# pear tree browning leaves



## pearproblem (Aug 3, 2001)

I have a couple of miniture pear trees in my yard, and one developed a browning of the leaves on top about a month ago and now extends half way down it's length. At close inspection I can see bleeding from tiny holes in the trunk. Any ideas what this could be. I have seen tiny black ants walking around on it but I didn't think ants would cause this damage. 
P.S. We have had plenty of rain this summer so I'm sure they're getting plenty of water.


----------



## John Paul Sanborn (Aug 3, 2001)

Pear get borers, sapsuckers like them too. Are the holes in a row going across?

Pears get fireblight too, are the tips of the brown branches hooking?
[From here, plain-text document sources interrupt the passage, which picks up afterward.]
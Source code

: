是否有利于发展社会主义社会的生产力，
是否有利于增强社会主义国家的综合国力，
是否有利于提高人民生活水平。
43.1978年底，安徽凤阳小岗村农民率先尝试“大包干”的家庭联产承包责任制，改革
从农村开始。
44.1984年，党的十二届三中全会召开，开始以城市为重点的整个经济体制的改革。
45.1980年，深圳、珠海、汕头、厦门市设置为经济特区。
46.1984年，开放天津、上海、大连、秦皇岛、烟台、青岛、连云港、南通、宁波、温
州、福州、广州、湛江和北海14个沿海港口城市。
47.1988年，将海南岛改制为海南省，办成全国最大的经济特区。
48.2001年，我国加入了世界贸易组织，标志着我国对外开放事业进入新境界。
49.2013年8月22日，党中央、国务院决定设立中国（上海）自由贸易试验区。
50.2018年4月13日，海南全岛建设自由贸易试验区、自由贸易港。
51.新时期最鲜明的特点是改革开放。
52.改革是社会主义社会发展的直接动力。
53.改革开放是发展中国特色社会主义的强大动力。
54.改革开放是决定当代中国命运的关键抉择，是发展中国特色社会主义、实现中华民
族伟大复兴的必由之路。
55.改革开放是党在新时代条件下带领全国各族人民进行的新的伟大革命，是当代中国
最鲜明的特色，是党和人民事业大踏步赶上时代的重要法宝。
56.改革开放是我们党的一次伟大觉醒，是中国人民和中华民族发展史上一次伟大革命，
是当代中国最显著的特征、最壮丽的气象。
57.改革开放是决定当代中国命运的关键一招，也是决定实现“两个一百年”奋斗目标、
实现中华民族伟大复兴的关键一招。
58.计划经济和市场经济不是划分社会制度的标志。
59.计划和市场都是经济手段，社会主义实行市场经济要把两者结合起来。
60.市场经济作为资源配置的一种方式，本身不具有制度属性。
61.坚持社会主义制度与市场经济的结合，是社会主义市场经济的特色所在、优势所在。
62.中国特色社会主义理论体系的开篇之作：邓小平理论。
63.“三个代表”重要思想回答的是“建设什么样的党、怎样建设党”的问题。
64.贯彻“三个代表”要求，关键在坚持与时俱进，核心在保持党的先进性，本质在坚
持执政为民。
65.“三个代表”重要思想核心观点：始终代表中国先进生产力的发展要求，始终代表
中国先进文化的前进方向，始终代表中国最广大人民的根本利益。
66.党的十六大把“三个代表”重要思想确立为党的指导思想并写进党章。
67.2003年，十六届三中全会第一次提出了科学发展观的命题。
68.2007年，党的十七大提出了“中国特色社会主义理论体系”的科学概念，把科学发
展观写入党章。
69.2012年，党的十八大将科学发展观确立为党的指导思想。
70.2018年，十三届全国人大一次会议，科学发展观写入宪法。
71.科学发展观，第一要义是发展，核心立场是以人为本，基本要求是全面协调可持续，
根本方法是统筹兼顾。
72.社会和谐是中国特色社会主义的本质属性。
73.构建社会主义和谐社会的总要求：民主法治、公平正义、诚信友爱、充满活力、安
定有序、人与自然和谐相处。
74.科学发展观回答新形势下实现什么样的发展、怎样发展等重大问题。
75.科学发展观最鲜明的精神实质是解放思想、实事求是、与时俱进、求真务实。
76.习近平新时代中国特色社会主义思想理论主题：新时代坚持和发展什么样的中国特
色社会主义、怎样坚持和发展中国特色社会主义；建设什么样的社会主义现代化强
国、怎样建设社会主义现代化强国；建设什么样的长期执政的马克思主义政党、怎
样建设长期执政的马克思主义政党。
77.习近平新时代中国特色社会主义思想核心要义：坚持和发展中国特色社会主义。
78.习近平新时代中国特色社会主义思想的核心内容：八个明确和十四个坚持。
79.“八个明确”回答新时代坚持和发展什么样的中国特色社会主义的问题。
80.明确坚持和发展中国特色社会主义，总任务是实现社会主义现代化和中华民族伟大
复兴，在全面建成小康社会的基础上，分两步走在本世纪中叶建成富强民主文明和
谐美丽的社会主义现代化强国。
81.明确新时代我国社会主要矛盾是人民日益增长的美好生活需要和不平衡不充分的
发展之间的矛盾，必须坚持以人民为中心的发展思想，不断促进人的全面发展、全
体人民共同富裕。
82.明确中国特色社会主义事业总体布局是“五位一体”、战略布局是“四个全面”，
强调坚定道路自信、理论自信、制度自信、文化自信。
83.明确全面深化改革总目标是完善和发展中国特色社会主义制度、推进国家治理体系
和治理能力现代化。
http://www.cahe.nmsu.edu/pubs/_a/A-230.html


----------



## pearproblem (Aug 3, 2001)

Mr. Sanborn

Thank you for replying. I don't have the Sherdshook and the leaves are not turning black, so that probably rules out Fireblite. The insect borings are not in a row pattern, mostly random about midway up the trunk. And I can only see a few. You can see the wood-dust pile created by the insect, the pile created is about the size of a paper match head. And there is staining from sap bleeding but there is no sticky sap just the stain.
Maybe I should cut all of the browning growth away?
Thanks Again


----------



## John Paul McMillin (Aug 7, 2001)

does sound like borers , i havent had any im my pears . when i do get borers i use Astro at 1 to 3 quarts per 100 gal water , but you need to treat when the adults are flying around and looking for a place to set the eggs. I dont know if lindane is still being used or not. john


----------



## pearproblem (Aug 7, 2001)

*pearproblem*

Thank for your reply

After further inspection I've noticed that some of the new growth on the limbs are turning black. Could this be Fireblite? They are not hooking back though.


----------



## John Paul McMillin (Aug 8, 2001)

pears can get fireblight , but the main concern to me is the borers. you can prune out the fireblight , just cut back to a lateral limb about a foot below the blighted twig and disinfect your shears between each cut. but you need to control the borers or you could loose the tree. john


----------